Speeding up a query of the heritage properties of castles

[edit]

Do you have any suggestions how to speed this up, which given a list of 500 British castles tries to find out their heritage register properties. If I restrict the registers to UK only, it runs in 25s, but I ideally I want the register to be international, like ‎Burgenwelt ID (P12823)

SELECT DISTINCT ?item ?itemLabel ?type 
  (CONCAT("+",STR(COALESCE(?pointintime,?starttime))) AS ?start)
  ?description ?notes ?link ?title ?keywords WHERE {
  SERVICE wikibase:label { bd:serviceParam wikibase:language "en-GB,en,fr,de,es,pt,pl,nl,cs". }
  { 
    SELECT DISTINCT ?item ?type ?pointintime ?starttime ?description ?notes ?link ?title ?keywords WHERE {
# places that need tripadvisor entries to be notable
VALUES ?notable {wd:Q23413 wd:Q16748868} # castle, city walls

?item wdt:P31/wdt:P279* ?notable.
?item wdt:P3134 ?tripadvisor.

?item wdt:P17 wd:Q145.

VALUES ?registerclass {
 wd:Q18618628 # cultural heritage
  wd:Q19829908 # places
  wd:Q22964288 # military
  wd:Q23779665 # maritime
  wd:Q74568206 # archives
}
      {
          ?registerclass ^wdt:P31 ?register.

         ?register wikibase:claim ?claim .
          ?register wikibase:statementProperty ?value.

          ?item ?claim ?stat .
          ?stat ?value ?entry .
          OPTIONAL {
          ?register wdt:P2378 ?issuer.
          ?issuer rdfs:label ?issuerlabel. FILTER (LANG(?issuerlabel) = "en")
          ?register wdt:P1630 ?URLprefix.
                  {?stat pq:P1435 ?caveat.} # heritage designation
            UNION {?stat pq:P518  ?caveat}  # applies to part
            UNION {?stat pq:P1810 ?caveat}  # subject named as
            ?caveat rdfs:label ?caveatlabel1. FILTER (LANG(?caveatlabel1) = "en")
          }
          BIND (IF(BOUND(?caveatlabel1),?caveatlabel1,"entry") AS ?caveatlabel2)

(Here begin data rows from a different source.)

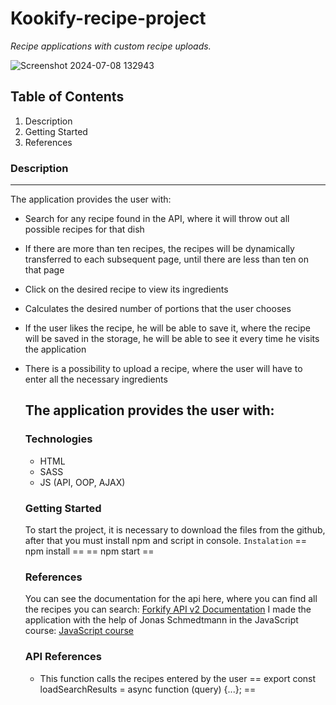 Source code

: # Kookify-recipe-project
*Recipe applications with custom recipe uploads.*

![Screenshot 2024-07-08 132943](https://github.com/user-attachments/assets/6dc1f6ba-2ca9-4cc8-abbd-a6ee74c68ee9)

## Table of Contents

1. Description
2. Getting Started
3. References

### Description 
------------------------
The application provides the user with:
- Search for any recipe found in the API, where it will throw out all possible recipes for that dish
- If there are more than ten recipes, the recipes will be dynamically transferred to each subsequent page, until there are less than ten on that page
- Click on the desired recipe to view its ingredients
- Calculates the desired number of portions that the user chooses
- If the user likes the recipe, he will be able to save it, where the recipe will be saved in the storage, he will be able to see it every time he visits the application
- There is a possibility to upload a recipe, where the user will have to enter all the necessary ingredients

  ## The application provides the user with:
  ### Technologies
  - HTML
  - SASS
  - JS (API, OOP, AJAX)

  ### Getting Started
  To start the project, it is necessary to download the files from the github, after that you must install npm and script in console.
  `Instalation`
  == npm install ==
  == npm start ==

  ### References
  You can see the documentation for the api here, where you can find all the recipes you can search: [Forkify API v2 Documentation](https://forkify-api.herokuapp.com/v2)
  I made the application with the help of Jonas Schmedtmann in the JavaScript course: [JavaScript course](https://www.udemy.com/course/the-complete-javascript-course)

  ### API References
  - This function calls the recipes entered by the user
    == export const loadSearchResults = async function (query) {...}; ==
  
    
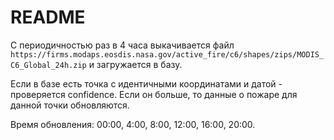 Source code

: # README #

С периодичностью раз в 4 часа выкачивается файл `https://firms.modaps.eosdis.nasa.gov/active_fire/c6/shapes/zips/MODIS_C6_Global_24h.zip` и загружается в базу.

Если в базе есть точка с идентичными координатами и датой - проверяется confidence. Если он больше, то данные о пожаре для данной точки обновляются.

Время обновления: 00:00, 4:00, 8:00, 12:00, 16:00, 20:00.
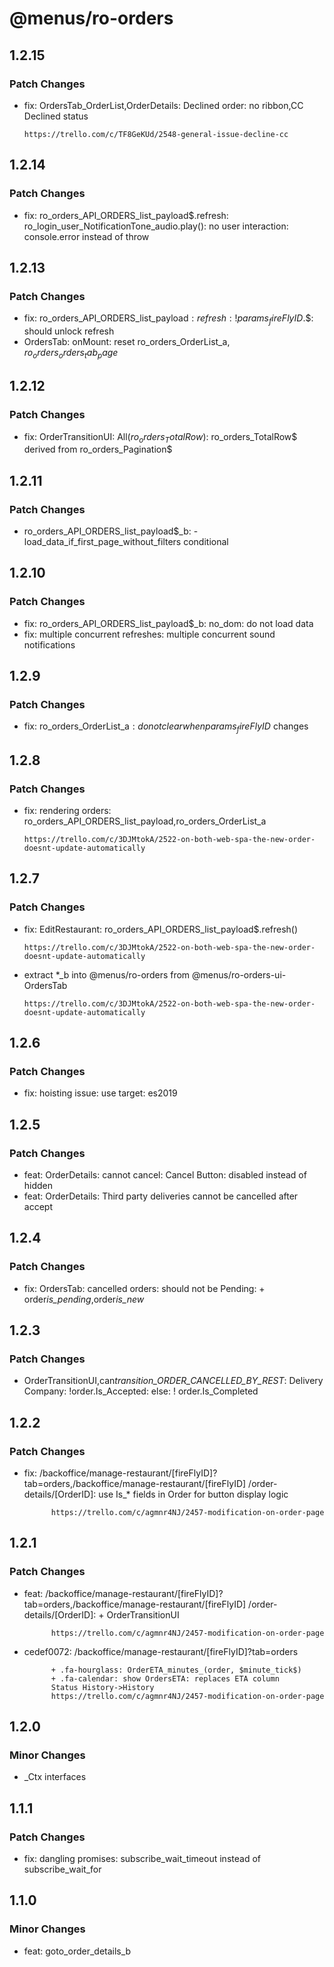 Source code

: # @menus/ro-orders

## 1.2.15

### Patch Changes

- fix: OrdersTab_OrderList,OrderDetails: Declined order: no ribbon,CC Declined status

      https://trello.com/c/TF8GeKUd/2548-general-issue-decline-cc

## 1.2.14

### Patch Changes

- fix: ro_orders_API_ORDERS_list_payload\$.refresh: ro_login_user_NotificationTone_audio.play(): no user interaction: console.error instead of throw

## 1.2.13

### Patch Changes

- fix: ro_orders_API_ORDERS_list_payload$: refresh: !params_fireFlyID$.\$: should unlock refresh
- OrdersTab: onMount: reset ro_orders_OrderList_a$,ro_orders_orders_tab_page$

## 1.2.12

### Patch Changes

- fix: OrderTransitionUI: All($ro_orders_TotalRow$): ro_orders_TotalRow$ derived from ro_orders_Pagination$

## 1.2.11

### Patch Changes

- ro_orders_API_ORDERS_list_payload\$\_b: - load_data_if_first_page_without_filters conditional

## 1.2.10

### Patch Changes

- fix: ro_orders_API_ORDERS_list_payload\$\_b: no_dom: do not load data
- fix: multiple concurrent refreshes: multiple concurrent sound notifications

## 1.2.9

### Patch Changes

- fix: ro_orders_OrderList_a$: do not clear when params_fireFlyID$ changes

## 1.2.8

### Patch Changes

- fix: rendering orders: ro_orders_API_ORDERS_list_payload,ro_orders_OrderList_a

      https://trello.com/c/3DJMtokA/2522-on-both-web-spa-the-new-order-doesnt-update-automatically

## 1.2.7

### Patch Changes

- fix: EditRestaurant: ro_orders_API_ORDERS_list_payload\$.refresh()

      https://trello.com/c/3DJMtokA/2522-on-both-web-spa-the-new-order-doesnt-update-automatically

- extract \*\_b into @menus/ro-orders from @menus/ro-orders-ui-OrdersTab

      https://trello.com/c/3DJMtokA/2522-on-both-web-spa-the-new-order-doesnt-update-automatically

## 1.2.6

### Patch Changes

- fix: hoisting issue: use target: es2019

## 1.2.5

### Patch Changes

- feat: OrderDetails: cannot cancel: Cancel Button: disabled instead of hidden
- feat: OrderDetails: Third party deliveries cannot be cancelled after accept

## 1.2.4

### Patch Changes

- fix: OrdersTab: cancelled orders: should not be Pending: + order*is_pending*,order*is_new*

## 1.2.3

### Patch Changes

- OrderTransitionUI,can*transition_ORDER_CANCELLED_BY_REST*: Delivery Company: !order.Is_Accepted: else: !
  order.Is_Completed

## 1.2.2

### Patch Changes

- fix: /backoffice/manage-restaurant/[fireFlyID]?tab=orders,/backoffice/manage-restaurant/[fireFlyID]
  /order-details/[OrderID]: use Is\_\* fields in Order for button display logic

      	    https://trello.com/c/agmnr4NJ/2457-modification-on-order-page

## 1.2.1

### Patch Changes

- feat: /backoffice/manage-restaurant/[fireFlyID]?tab=orders,/backoffice/manage-restaurant/[fireFlyID]
  /order-details/[OrderID]: + OrderTransitionUI

      	    https://trello.com/c/agmnr4NJ/2457-modification-on-order-page

- cedef0072: /backoffice/manage-restaurant/[fireFlyID]?tab=orders

      	    + .fa-hourglass: OrderETA_minutes_(order, $minute_tick$)
      	    + .fa-calendar: show OrdersETA: replaces ETA column
      	    Status History->History
      	    https://trello.com/c/agmnr4NJ/2457-modification-on-order-page

## 1.2.0

### Minor Changes

- \_Ctx interfaces

## 1.1.1

### Patch Changes

- fix: dangling promises: subscribe_wait_timeout instead of subscribe_wait_for

## 1.1.0

### Minor Changes

- feat: goto_order_details_b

          BIND(CONCAT("[[d:Special:EntityPage/",STR(?ISSUERLABEL),"|",STR(?ISSUERLABEL),"]] [[:Template:Website]]") AS ?description)
        }
    }
  }
}
Try it!

Vicarage (talk) 09:13, 2 July 2024 (UTC)[reply]

@Vicarage: This, for instance. A runfirst hint on tripadvisor b/c there are only ~28k uses of that property, so constraining the query to those items makes the rest of it smaller. Forward gearing hint on the P31/P279 property path b/c it's probably more sensible to work from subject to object than the other way around (although in fairness I've not checked: may make little difference).
SELECT DISTINCT ?item ?itemLabel ?type 
  (CONCAT("+",STR(COALESCE(?pointintime,?starttime))) AS ?start)
  ?description ?notes ?link ?title ?keywords WHERE {
  SERVICE wikibase:label { bd:serviceParam wikibase:language "en-GB,en,fr,de,es,pt,pl,nl,cs". }
  { 
    SELECT DISTINCT ?item ?type ?pointintime ?starttime ?description ?notes ?link ?title ?keywords WHERE {
# places that need tripadvisor entries to be notable
   VALUES ?notable {wd:Q23413 wd:Q16748868} # castle, city walls

  ?item wdt:P3134 ?tripadvisor. hint:Prior hint:runFirst true.
  ?item wdt:P17 wd:Q145.

  ?item wdt:P31/wdt:P279* ?notable. hint:Prior hint:gearing "forward".

VALUES ?registerclass {
 wd:Q18618628 # cultural heritage
  wd:Q19829908 # places
  wd:Q22964288 # military
  wd:Q23779665 # maritime
  wd:Q74568206 # archives
}
      {
          ?registerclass ^wdt:P31 ?register.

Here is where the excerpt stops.